Algo misterioso ocurre en la entrega: lo que parecía un sacrificio se convierte en plenitud. Darse no empobrece, enriquece. Porque el amor auténtico no se mide por lo que se tiene, sino por lo que se comparte. Quien se entrega, lejos de agotarse, se renueva. Descubre que el sentido de la vida no se halla en acumular, sino en regalar; no en brillar individualmente, sino en iluminar a los demás.

Entregarse a los demás nos libera del peso del propio ego. Nos enseña a vivir en sociedad, que somos parte de algo más grande que nosotros mismos, que nuestra felicidad está ligada a otros. Y en ese otros podemos ver al cónyuge, a los hijos, a los amigos, compañeros, vecinos, toda una serie de personas con las que convivimos, nos movemos, nos comunicamos y existimos.

En un tiempo donde el egoísmo se disfraza de independencia, entregarse constituye un acto de rebeldía luminosa, es decir un no a la indiferencia y un sí a la compasión. En un mundo que ante todo valora el tener, el alma generosa elige el ser. En medio del ruido, escoge el silencio que escucha. Frente a la ansiedad y los miedos que atenazan, ofrece ternura. Y en cada entrega, descubre un tesoro oculto, que vuelve a nosotros, lleno de luz y alegría.

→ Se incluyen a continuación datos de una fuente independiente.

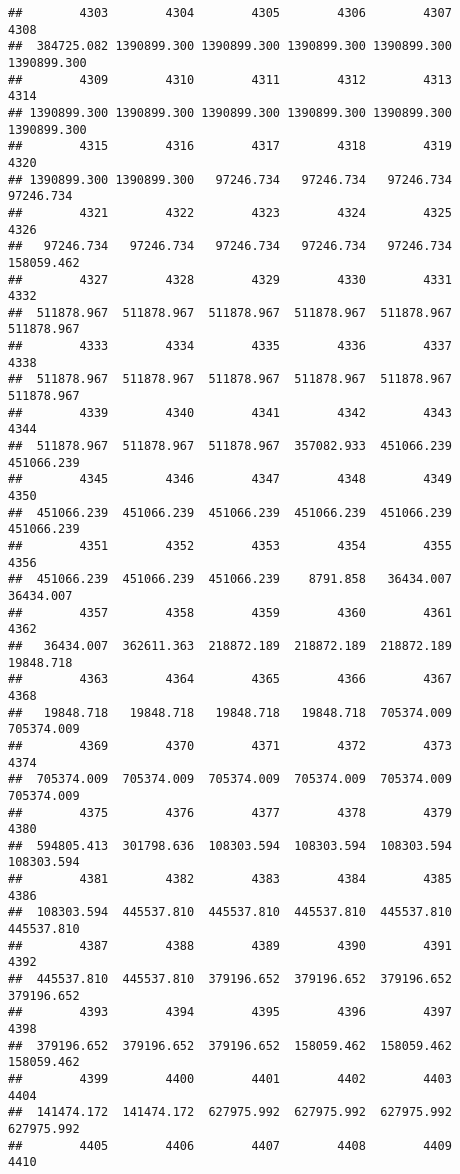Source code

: \documentclass[
]{book}
\begin{document}
\begin{verbatim}
##        4303        4304        4305        4306        4307        4308 
##  384725.082 1390899.300 1390899.300 1390899.300 1390899.300 1390899.300 
##        4309        4310        4311        4312        4313        4314 
## 1390899.300 1390899.300 1390899.300 1390899.300 1390899.300 1390899.300 
##        4315        4316        4317        4318        4319        4320 
## 1390899.300 1390899.300   97246.734   97246.734   97246.734   97246.734 
##        4321        4322        4323        4324        4325        4326 
##   97246.734   97246.734   97246.734   97246.734   97246.734  158059.462 
##        4327        4328        4329        4330        4331        4332 
##  511878.967  511878.967  511878.967  511878.967  511878.967  511878.967 
##        4333        4334        4335        4336        4337        4338 
##  511878.967  511878.967  511878.967  511878.967  511878.967  511878.967 
##        4339        4340        4341        4342        4343        4344 
##  511878.967  511878.967  511878.967  357082.933  451066.239  451066.239 
##        4345        4346        4347        4348        4349        4350 
##  451066.239  451066.239  451066.239  451066.239  451066.239  451066.239 
##        4351        4352        4353        4354        4355        4356 
##  451066.239  451066.239  451066.239    8791.858   36434.007   36434.007 
##        4357        4358        4359        4360        4361        4362 
##   36434.007  362611.363  218872.189  218872.189  218872.189   19848.718 
##        4363        4364        4365        4366        4367        4368 
##   19848.718   19848.718   19848.718   19848.718  705374.009  705374.009 
##        4369        4370        4371        4372        4373        4374 
##  705374.009  705374.009  705374.009  705374.009  705374.009  705374.009 
##        4375        4376        4377        4378        4379        4380 
##  594805.413  301798.636  108303.594  108303.594  108303.594  108303.594 
##        4381        4382        4383        4384        4385        4386 
##  108303.594  445537.810  445537.810  445537.810  445537.810  445537.810 
##        4387        4388        4389        4390        4391        4392 
##  445537.810  445537.810  379196.652  379196.652  379196.652  379196.652 
##        4393        4394        4395        4396        4397        4398 
##  379196.652  379196.652  379196.652  158059.462  158059.462  158059.462 
##        4399        4400        4401        4402        4403        4404 
##  141474.172  141474.172  627975.992  627975.992  627975.992  627975.992 
##        4405        4406        4407        4408        4409        4410 

\end{verbatim}
\end{document}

Por eso, quien aprende a darse descubre el mayor de los tesoros: un corazón en paz, que abandona su camino pobre, triste y mortecino para adentrarse en la encrucijada de muchas vidas que salen a su encuentro. Y ese tesoro, una vez hallado, ya no debe perderse.

Ya lo escribió San Agustín: “nos creaste, Señor, para Ti, y nuestro corazón está inquieto hasta que descanse en Ti”. Y al mirar a Dios, encontraremos a los demás. Pues el corazón humano ha sido creado para amar.

La persona que se da aprende a mirar de forma desinteresada. Ya no busca reconocimiento. Por eso, la amistad se da incondicionalmente, sin esperar nada a cambio. El fundamento del trato con nuestros semejantes no puede ser ni la recompensa humana ni la vanagloria; debe buscar ante todo la gloria de Dios, y el bien de los demás.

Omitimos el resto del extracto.